*Exercise aim*: Sift the material for lines containing "comfyui", and return them.

*Data for review*:
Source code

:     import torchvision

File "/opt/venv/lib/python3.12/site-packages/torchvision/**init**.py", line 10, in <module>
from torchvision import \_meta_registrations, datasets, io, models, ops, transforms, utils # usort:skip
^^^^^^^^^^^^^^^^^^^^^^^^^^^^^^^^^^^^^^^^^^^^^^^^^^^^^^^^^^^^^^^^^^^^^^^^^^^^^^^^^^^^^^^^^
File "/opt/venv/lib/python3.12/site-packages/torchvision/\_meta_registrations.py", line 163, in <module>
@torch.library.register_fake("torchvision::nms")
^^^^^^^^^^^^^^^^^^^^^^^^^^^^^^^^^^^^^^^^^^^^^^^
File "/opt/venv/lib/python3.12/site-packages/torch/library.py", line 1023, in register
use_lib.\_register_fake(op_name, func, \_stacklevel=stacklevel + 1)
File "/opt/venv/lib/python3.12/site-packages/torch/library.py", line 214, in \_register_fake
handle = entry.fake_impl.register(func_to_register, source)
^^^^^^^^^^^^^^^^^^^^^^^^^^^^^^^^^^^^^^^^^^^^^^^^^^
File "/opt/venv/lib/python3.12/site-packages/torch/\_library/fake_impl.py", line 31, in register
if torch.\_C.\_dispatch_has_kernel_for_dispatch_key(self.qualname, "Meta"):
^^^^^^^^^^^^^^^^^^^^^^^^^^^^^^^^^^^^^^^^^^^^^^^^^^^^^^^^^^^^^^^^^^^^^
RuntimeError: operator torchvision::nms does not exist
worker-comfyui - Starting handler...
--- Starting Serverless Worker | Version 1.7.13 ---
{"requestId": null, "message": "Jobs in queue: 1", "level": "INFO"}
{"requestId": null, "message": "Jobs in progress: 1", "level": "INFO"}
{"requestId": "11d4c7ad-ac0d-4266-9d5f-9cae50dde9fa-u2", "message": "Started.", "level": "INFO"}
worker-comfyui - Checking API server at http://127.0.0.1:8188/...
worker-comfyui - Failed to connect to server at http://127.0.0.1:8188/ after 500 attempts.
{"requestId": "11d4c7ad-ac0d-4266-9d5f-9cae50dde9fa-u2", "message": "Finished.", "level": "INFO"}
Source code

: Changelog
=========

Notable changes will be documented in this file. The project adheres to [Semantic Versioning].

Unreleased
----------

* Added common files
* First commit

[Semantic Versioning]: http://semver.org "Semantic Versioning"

*Output for this exercise*:
worker-comfyui - Starting handler...
worker-comfyui - Checking API server at http://127.0.0.1:8188/...
worker-comfyui - Failed to connect to server at http://127.0.0.1:8188/ after 500 attempts.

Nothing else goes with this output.